Part 2: Social Media and Botox Rates

Mar 02, 2019

It’s proven that there are significant economic incentives associated with being beautiful: anywhere from receiving more tips to being considered for a job, appearance unfortunately plays a huge role. But due to the social media influencer era, the cash consequence of being perceived as attractive has become astronomical. Youtubers, Instagram models, Reality TV stars all have characterized a nouveau-riche of Hollywood. As such, becoming an influencer has become a way to rise from an economically disadvantaged state to the top of the socialite community. The result has been an increase in aesthetic procedures over the course of the 20-teens.

We, as a society have collectively decided on features we find attractive in men and women, and as a result, have come up with a set of beauty standards, that traditionally have had a focus on a youthful appearance. From a full hairline to no wrinkles, the popularity of the young look propagated by these standards is only emphasized by accessibility to cosmetic reconstruction and procedures. The lack of regulation and standardization in the early days of the aesthetics field made it easy for copy-cat clinics to replace the expensive cosmetic procedures with a shadier and cheaper alternative, resulting in a significant increase of botched botox procedures. The winner take all aspect of the market share of the aesthetics field has led to the trend that began with the American rich, now adversely affects the American poor.

Rising to popularity among prominent figures of hollywood, aesthetic procedures like botox have been marketed as ways to make you feel like the best version of you. Targeting a demographic of Kris Jenners, older women and men who feel the need to adhere to a youthful look, Botulinum Toxin Type A (Botox®, Dysport®, Xeomin®) injections have seen a 2% increase from 2016 to 2017, with the amount of procedures recorded at approximately 7.2 million, justifying the expense through this HUGE market demand for botox procedures.

In order to discern the demographical statistics aesthtics procedure, the following survey among RenewMD patients will be administered in the month of March.
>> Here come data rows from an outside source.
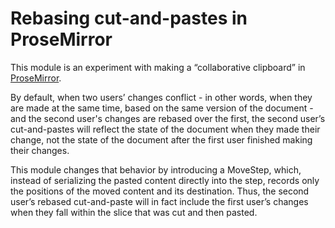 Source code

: # Rebasing cut-and-pastes in ProseMirror

This module is an experiment with making a “collaborative clipboard” in [ProseMirror](https://prosemirror.net).

By default, when two users’ changes conflict - in other words, when they are made at the same time, based on the same version of the document - and the second user's changes are rebased over the first, the second user’s cut-and-pastes will reflect the state of the document when they made their change, not the state of the document after the first user finished making their changes.

This module changes that behavior by introducing a MoveStep, which, instead of serializing the pasted content directly into the step, records only the positions of the moved content and its destination. Thus, the second user’s rebased cut-and-paste will in fact include the first user’s changes when they fall within the slice that was cut and then pasted.
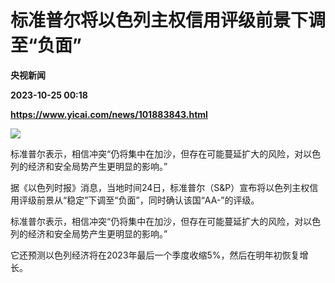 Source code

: # 标准普尔将以色列主权信用评级前景下调至“负面”
**央视新闻**

**2023-10-25 00:18**

**https://www.yicai.com/news/101883843.html**

![](https://imgcdn.yicai.com/uppics/slides/2023/10/d697dfd61959586b3b3038bffd6ff6f5.jpg)

标准普尔表示，相信冲突“仍将集中在加沙，但存在可能蔓延扩大的风险，对以色列的经济和安全局势产生更明显的影响。”

据《以色列时报》消息，当地时间24日，标准普尔（S&P）宣布将以色列主权信用评级前景从“稳定”下调至“负面”，同时确认该国“AA-”的评级。

标准普尔表示，相信冲突“仍将集中在加沙，但存在可能蔓延扩大的风险，对以色列的经济和安全局势产生更明显的影响。”

它还预测以色列经济将在2023年最后一个季度收缩5%，然后在明年初恢复增长。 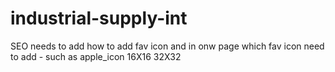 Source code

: # industrial-supply-int
SEO needs to add
how to add fav icon and in onw page which fav icon need to add - such as apple_icon 16X16 32X32
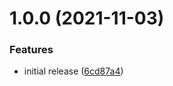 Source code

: # 1.0.0 (2021-11-03)


### Features

* initial release ([6cd87a4](https://github.com/Pipsisewah/fifth_test_repo/commit/6cd87a478ffd5fb0497f58237d3cae77c77c7b37))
The goal of this survey is to prove that aesthetics procedures are disproportionately targeted towards women. It will also glimpse into how professional lives were either harmed or improve as a result of these procedures. The results of this survey will be shared within the next two weeks.


Personal Information:

  1. Please specify what gender you identify with
    1. Male
    2. Female
    3. Other
  2. Please specify your ethnicity. Circle all that apply:
    1. White.
    2. Hispanic or Latino.
    3. Black or African American.
    4. Native American or American Indian.
    5. Asian / Pacific Islander.
    6. Other.
  3. Please circle the age group that you belong to:
    1. 12-17 years old
    2. 18-24 years old
    3. 25-34 years old
    4. 35-44 years old
    5. 45-54 years old
    6. 55-64 years old
    7. 65-74 years old
    8. 75 years or older
  4. What is your profession?

Procedure specific: Please answer the following questions to the best of your ability.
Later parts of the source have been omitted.